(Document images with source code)
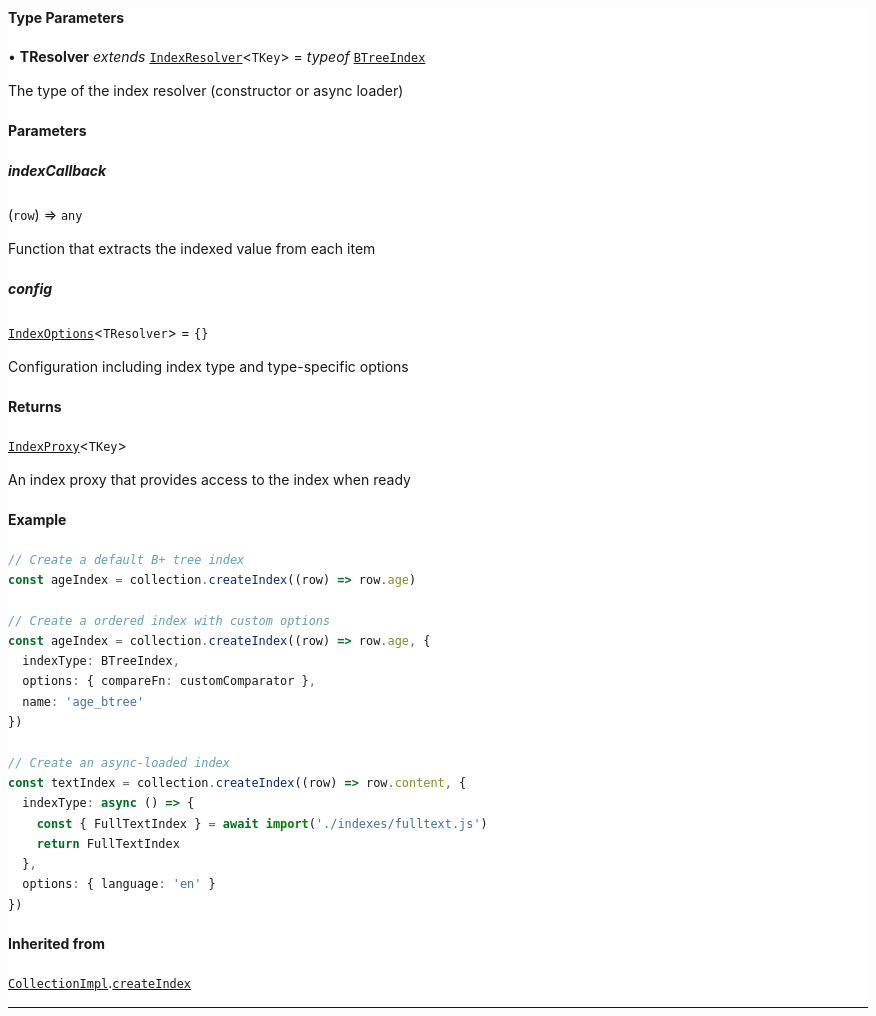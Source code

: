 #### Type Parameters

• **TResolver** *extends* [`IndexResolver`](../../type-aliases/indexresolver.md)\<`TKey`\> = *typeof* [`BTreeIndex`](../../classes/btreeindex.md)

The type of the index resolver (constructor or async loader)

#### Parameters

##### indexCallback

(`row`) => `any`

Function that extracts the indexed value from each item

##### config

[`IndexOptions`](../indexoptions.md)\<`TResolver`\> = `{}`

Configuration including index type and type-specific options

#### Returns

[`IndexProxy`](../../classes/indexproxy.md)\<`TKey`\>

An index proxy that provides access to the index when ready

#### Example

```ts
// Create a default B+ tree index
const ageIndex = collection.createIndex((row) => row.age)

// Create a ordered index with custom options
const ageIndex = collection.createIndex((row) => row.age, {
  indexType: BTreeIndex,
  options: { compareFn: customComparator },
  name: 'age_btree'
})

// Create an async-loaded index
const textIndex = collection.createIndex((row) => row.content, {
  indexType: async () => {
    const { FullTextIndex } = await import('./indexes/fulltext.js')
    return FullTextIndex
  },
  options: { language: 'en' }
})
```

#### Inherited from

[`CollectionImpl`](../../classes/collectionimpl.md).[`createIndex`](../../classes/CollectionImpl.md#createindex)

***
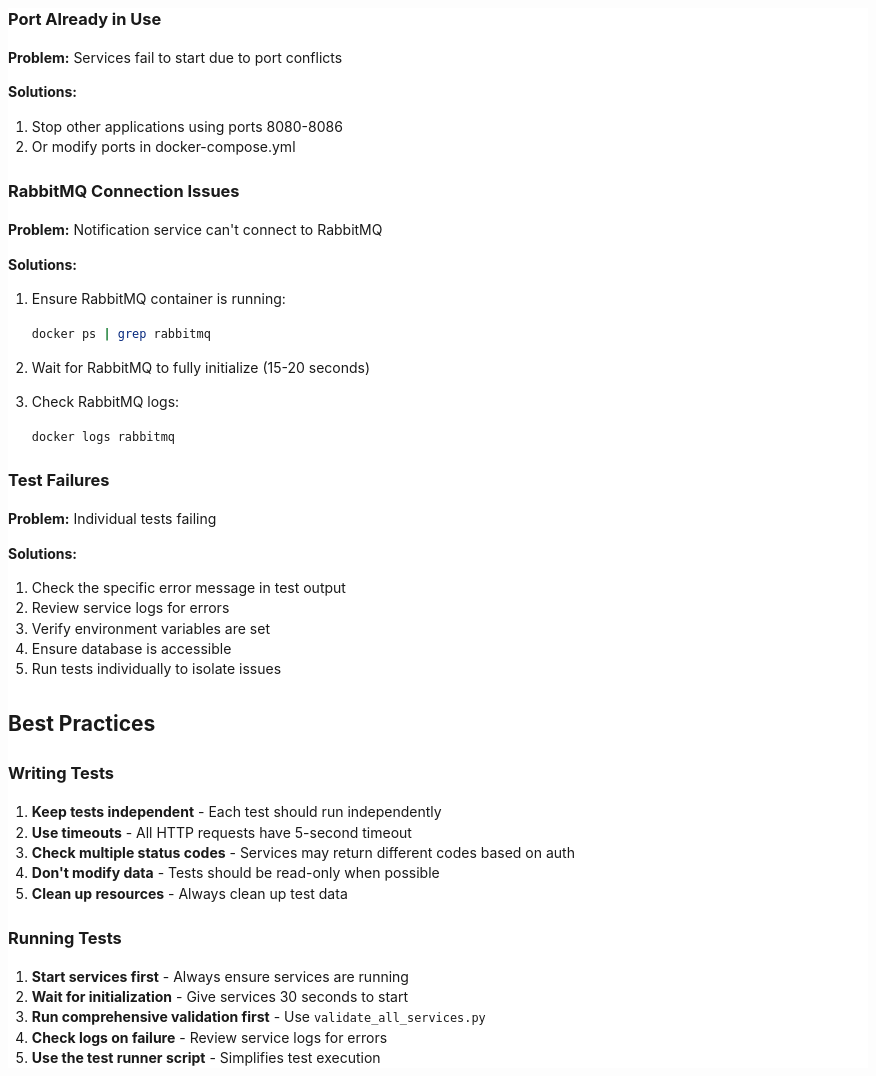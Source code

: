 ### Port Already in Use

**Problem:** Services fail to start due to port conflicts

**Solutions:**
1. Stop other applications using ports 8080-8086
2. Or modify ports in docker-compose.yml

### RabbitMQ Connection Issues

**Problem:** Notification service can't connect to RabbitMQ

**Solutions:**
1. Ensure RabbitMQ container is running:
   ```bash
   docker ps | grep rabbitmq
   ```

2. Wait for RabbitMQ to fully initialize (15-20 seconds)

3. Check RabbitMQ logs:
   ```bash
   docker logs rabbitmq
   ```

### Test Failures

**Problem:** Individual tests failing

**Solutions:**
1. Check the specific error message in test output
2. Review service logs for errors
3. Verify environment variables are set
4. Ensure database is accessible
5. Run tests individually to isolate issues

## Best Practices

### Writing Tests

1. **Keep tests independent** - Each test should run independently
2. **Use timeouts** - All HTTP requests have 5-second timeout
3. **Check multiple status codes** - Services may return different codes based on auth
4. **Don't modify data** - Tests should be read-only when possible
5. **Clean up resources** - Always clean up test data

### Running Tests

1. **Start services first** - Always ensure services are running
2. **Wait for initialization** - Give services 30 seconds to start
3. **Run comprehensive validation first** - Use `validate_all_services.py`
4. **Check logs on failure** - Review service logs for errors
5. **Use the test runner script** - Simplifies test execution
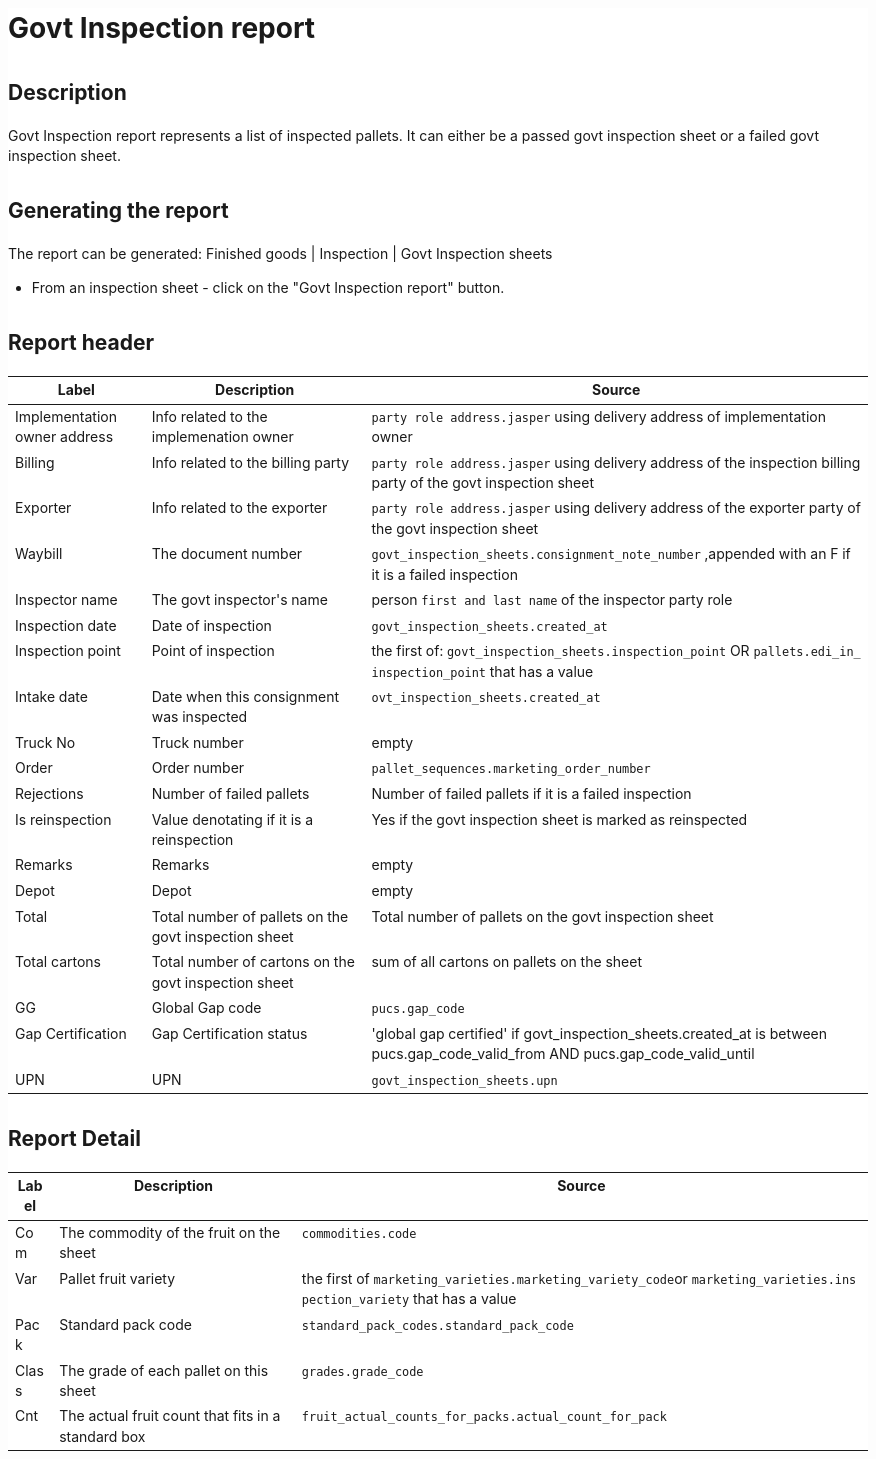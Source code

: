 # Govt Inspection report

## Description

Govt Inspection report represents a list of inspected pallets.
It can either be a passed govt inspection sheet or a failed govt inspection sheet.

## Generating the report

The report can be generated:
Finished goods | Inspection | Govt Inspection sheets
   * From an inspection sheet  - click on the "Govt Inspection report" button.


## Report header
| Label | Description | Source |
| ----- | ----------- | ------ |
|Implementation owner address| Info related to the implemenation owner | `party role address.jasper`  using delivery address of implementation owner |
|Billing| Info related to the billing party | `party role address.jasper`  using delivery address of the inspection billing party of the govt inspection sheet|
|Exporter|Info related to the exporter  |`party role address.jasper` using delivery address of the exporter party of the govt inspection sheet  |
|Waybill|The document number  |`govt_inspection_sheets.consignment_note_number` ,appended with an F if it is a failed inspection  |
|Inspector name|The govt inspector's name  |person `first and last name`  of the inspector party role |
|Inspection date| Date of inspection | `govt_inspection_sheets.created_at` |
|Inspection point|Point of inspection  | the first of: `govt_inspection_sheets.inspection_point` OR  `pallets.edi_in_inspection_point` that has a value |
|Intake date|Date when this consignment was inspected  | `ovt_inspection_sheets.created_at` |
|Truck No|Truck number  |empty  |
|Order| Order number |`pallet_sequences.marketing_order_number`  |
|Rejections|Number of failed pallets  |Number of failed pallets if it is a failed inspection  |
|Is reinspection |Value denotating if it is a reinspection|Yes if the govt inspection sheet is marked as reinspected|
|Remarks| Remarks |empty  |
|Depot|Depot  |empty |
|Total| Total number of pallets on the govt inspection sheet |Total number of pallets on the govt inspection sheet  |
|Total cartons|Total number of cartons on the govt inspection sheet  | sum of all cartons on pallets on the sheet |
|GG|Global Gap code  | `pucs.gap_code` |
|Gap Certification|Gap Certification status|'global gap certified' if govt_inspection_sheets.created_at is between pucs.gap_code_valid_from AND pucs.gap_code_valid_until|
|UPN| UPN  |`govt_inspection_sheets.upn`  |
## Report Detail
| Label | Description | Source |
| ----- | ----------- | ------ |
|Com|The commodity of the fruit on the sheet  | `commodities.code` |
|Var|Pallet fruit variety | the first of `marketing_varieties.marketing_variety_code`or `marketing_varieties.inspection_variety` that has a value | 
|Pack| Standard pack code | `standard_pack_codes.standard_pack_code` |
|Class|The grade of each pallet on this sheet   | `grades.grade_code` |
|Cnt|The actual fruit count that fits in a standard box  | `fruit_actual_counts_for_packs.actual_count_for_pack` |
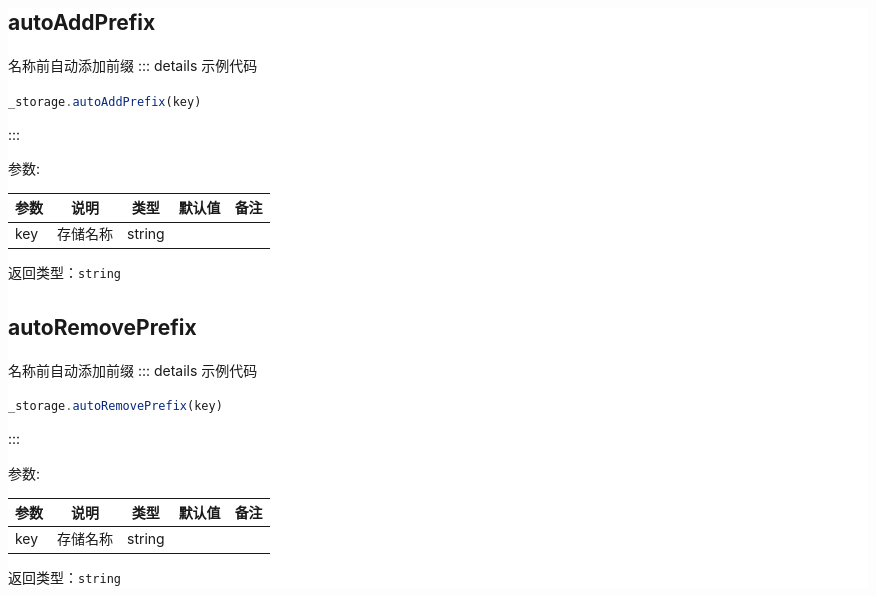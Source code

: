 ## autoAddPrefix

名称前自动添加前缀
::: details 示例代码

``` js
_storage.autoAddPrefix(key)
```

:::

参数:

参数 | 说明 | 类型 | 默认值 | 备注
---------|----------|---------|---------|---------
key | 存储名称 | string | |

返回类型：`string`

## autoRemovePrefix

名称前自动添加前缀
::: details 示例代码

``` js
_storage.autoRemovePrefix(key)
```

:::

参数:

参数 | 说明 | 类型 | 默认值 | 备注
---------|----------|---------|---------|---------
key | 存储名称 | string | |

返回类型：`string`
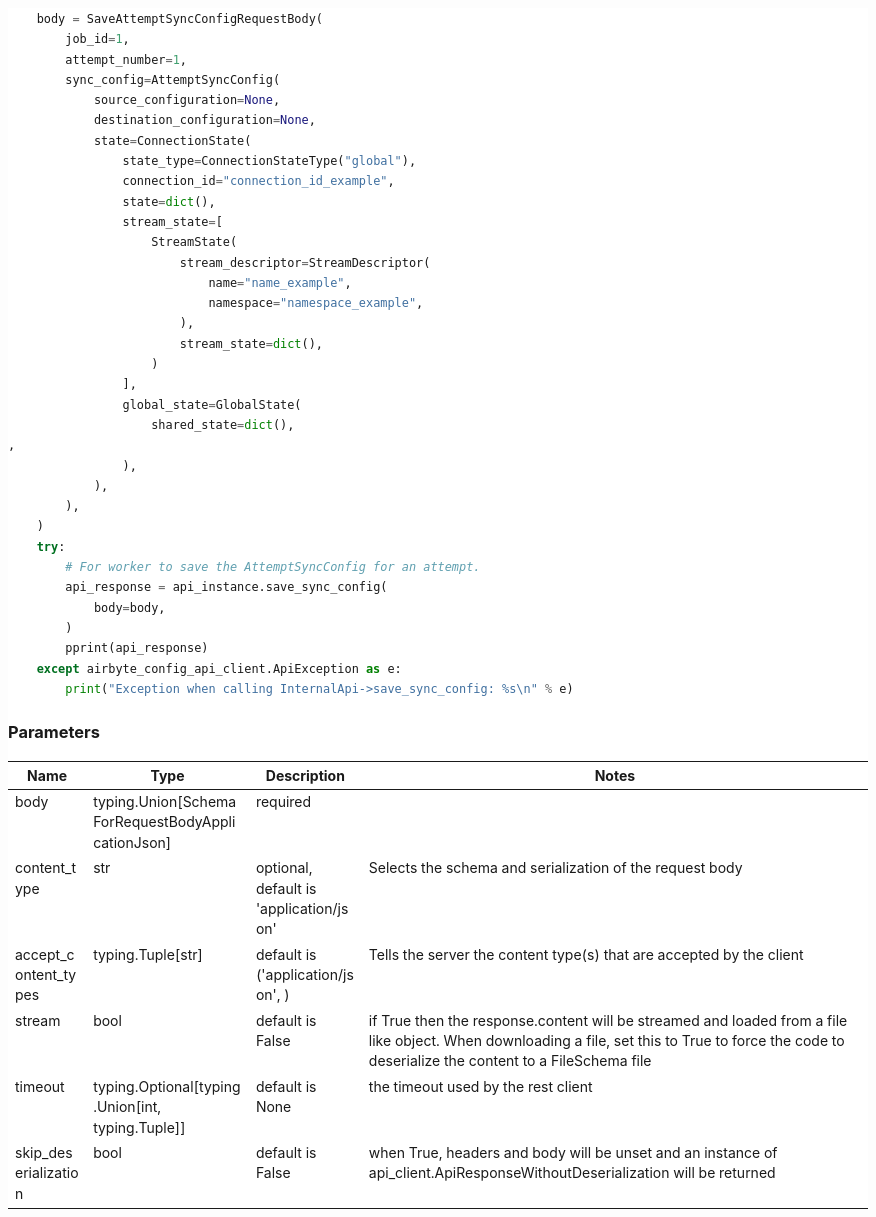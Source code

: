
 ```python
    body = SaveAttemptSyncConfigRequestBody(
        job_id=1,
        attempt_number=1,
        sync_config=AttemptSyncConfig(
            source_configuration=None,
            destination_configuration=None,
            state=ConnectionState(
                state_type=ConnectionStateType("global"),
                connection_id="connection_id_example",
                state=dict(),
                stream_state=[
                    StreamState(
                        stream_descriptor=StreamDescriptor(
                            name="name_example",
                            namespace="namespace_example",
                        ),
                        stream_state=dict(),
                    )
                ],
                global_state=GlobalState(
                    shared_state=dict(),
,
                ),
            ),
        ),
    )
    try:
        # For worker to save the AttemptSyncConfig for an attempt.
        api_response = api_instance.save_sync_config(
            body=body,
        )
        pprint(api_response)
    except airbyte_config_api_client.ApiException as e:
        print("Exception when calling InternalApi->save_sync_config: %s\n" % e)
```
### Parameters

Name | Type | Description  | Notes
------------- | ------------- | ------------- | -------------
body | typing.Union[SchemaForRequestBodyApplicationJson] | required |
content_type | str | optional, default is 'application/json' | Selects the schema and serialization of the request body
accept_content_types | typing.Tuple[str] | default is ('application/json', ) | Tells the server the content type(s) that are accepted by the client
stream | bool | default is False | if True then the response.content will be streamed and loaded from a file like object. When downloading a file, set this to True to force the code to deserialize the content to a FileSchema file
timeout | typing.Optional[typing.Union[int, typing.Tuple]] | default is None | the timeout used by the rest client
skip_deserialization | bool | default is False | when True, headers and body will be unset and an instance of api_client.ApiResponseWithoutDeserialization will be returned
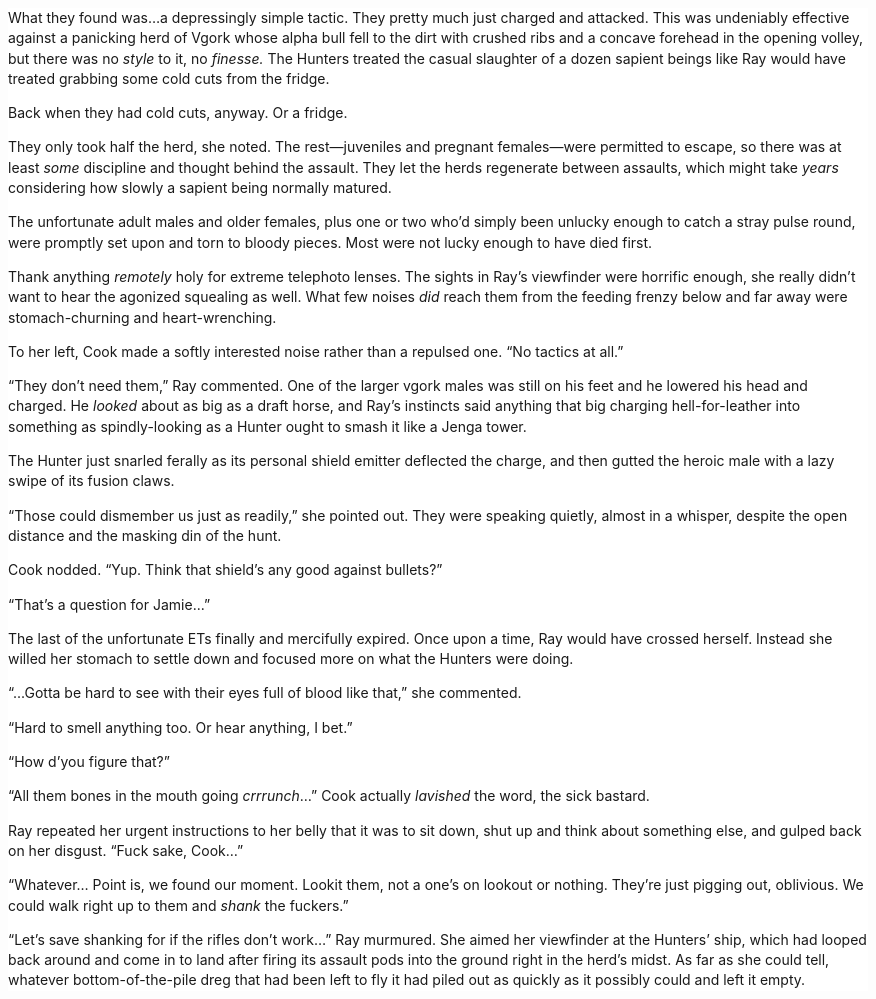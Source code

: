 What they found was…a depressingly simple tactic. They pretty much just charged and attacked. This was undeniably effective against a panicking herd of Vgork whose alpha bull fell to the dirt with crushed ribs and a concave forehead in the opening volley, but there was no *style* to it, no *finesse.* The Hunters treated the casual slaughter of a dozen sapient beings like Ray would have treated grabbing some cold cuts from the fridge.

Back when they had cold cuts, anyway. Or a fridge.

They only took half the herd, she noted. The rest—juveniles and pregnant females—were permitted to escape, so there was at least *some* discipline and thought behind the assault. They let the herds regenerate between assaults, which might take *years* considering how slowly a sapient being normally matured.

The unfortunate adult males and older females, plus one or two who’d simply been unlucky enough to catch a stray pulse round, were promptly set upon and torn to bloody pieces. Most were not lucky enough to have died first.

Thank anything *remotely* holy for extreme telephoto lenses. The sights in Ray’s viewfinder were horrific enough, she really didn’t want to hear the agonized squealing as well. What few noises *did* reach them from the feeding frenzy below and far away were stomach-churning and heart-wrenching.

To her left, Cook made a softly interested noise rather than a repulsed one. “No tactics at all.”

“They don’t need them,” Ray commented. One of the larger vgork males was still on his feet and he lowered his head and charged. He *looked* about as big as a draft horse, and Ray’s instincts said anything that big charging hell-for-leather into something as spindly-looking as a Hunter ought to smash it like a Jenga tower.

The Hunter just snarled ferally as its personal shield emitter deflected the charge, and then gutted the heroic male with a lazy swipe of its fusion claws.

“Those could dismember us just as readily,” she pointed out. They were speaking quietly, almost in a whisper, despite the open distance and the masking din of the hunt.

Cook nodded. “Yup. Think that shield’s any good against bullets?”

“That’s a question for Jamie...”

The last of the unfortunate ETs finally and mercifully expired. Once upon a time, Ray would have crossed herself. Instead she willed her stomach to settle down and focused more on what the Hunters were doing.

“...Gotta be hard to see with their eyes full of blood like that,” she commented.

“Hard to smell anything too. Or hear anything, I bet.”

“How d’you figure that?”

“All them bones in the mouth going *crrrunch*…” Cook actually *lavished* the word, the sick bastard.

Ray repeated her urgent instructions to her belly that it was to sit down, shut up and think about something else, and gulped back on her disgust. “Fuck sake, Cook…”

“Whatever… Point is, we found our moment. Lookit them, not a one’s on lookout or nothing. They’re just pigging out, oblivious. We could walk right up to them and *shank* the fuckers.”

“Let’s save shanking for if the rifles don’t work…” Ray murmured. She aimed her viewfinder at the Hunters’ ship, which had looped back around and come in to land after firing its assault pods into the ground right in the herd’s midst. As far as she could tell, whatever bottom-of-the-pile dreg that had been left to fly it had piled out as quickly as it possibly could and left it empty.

### PROBLEM STATEMENT
Repeat exactly the lines from the first line of the records above through the line containing "#### Returns", leaving out the pictures.

### ANSWER TO THE PROBLEM
Source code

: #### Type Parameters

• **TResolver** *extends* [`IndexResolver`](../../type-aliases/indexresolver.md)\<`TKey`\> = *typeof* [`BTreeIndex`](../../classes/btreeindex.md)

The type of the index resolver (constructor or async loader)

#### Parameters

##### indexCallback

(`row`) => `any`

Function that extracts the indexed value from each item

##### config

[`IndexOptions`](../indexoptions.md)\<`TResolver`\> = `{}`

Configuration including index type and type-specific options

#### Returns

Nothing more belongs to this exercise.